===== Provided records =====

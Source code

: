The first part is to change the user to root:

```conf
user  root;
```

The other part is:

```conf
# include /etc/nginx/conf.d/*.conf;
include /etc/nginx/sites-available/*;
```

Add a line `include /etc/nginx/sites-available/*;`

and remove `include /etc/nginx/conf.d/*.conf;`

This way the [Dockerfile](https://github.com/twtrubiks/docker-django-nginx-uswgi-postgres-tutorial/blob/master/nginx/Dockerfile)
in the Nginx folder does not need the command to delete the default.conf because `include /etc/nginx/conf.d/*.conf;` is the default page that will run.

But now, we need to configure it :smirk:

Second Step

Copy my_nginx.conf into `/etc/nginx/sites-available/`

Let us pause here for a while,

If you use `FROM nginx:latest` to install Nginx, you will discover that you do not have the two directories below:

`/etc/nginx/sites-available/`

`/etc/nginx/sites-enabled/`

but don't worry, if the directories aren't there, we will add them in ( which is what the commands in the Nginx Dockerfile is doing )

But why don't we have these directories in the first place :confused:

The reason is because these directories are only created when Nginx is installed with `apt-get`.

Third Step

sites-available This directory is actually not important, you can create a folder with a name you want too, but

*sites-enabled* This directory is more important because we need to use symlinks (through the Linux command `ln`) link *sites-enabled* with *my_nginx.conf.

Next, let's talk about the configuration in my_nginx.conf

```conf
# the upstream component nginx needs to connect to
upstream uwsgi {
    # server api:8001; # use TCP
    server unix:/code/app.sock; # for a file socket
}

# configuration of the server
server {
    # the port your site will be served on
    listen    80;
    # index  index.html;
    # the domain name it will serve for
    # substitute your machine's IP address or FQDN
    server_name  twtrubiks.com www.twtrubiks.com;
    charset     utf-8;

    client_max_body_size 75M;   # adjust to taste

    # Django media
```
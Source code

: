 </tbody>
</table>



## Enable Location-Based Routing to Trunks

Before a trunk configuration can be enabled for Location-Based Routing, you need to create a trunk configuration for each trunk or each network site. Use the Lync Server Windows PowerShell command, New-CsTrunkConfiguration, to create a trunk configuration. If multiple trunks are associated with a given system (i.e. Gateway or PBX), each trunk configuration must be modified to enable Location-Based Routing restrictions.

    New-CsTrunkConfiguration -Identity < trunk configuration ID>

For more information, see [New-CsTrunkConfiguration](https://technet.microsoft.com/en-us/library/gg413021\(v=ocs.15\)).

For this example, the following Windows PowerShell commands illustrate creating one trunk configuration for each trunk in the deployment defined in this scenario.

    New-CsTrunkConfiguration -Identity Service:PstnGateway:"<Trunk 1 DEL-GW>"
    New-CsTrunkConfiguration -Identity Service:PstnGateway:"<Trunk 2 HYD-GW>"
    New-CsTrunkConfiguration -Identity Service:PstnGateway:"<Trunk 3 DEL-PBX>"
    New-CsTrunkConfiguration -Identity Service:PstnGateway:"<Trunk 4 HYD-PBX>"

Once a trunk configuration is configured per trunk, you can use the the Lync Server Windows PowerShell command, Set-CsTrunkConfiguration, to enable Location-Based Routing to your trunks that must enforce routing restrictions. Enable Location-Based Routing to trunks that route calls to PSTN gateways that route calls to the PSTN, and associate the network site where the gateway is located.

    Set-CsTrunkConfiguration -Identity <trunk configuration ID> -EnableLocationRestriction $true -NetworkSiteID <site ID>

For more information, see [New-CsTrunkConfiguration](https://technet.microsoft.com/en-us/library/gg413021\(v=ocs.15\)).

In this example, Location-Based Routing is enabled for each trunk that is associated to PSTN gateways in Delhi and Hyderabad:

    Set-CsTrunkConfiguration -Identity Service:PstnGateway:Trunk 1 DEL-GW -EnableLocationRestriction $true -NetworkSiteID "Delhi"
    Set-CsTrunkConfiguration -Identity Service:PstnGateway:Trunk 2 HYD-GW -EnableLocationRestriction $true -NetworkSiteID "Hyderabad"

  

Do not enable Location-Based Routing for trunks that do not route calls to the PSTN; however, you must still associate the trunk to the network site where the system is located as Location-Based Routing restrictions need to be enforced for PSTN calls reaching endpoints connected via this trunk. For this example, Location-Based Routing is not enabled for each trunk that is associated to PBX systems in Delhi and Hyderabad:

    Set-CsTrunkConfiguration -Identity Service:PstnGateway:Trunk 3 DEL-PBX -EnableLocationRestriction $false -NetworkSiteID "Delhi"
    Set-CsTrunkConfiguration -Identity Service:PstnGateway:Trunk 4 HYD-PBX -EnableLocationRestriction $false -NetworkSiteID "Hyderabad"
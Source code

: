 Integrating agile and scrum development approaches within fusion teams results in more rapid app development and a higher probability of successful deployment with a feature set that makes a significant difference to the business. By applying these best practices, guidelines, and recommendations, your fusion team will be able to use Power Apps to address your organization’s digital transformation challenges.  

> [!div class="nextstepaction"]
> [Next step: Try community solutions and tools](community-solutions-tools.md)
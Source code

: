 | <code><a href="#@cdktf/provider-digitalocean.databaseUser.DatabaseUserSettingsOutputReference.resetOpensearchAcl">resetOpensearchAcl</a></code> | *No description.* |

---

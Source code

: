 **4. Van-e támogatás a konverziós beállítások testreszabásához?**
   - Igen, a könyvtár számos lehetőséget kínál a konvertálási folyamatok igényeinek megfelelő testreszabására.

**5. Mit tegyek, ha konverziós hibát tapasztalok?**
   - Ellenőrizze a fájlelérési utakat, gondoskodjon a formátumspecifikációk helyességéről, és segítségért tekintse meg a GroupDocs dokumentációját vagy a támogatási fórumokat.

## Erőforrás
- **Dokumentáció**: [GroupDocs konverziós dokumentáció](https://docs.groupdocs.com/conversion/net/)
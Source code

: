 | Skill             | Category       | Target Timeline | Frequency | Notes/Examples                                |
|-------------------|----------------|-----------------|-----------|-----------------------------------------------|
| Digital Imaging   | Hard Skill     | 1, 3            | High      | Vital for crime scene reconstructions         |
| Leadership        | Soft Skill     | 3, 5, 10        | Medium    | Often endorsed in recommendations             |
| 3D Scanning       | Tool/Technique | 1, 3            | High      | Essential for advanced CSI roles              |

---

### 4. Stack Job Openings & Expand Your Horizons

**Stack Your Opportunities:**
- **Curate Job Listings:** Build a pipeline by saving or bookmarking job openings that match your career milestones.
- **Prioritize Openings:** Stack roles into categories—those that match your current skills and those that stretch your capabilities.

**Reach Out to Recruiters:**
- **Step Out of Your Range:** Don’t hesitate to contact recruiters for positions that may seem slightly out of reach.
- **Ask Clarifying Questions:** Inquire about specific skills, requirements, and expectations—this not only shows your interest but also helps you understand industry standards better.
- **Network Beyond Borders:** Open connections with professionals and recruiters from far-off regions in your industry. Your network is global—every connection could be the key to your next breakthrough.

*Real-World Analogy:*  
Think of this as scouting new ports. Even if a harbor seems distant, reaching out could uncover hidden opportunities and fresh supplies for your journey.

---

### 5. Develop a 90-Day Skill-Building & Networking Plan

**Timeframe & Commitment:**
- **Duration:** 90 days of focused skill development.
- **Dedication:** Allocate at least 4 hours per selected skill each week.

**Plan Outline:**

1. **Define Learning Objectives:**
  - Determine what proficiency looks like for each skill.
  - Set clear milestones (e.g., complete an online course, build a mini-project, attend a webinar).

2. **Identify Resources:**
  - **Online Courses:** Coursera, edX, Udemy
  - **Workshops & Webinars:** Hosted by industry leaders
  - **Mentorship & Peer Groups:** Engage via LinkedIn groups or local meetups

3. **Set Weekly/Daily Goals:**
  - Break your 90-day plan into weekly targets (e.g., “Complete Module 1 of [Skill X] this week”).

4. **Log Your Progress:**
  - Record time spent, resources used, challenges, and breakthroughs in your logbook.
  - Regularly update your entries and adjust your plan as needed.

=====

_Exercise requirements_
In the records above, find every line that contains the word "twtrubiks" and copy it.

_Response area_
This way the [Dockerfile](https://github.com/twtrubiks/docker-django-nginx-uswgi-postgres-tutorial/blob/master/nginx/Dockerfile)
    server_name  twtrubiks.com www.twtrubiks.com;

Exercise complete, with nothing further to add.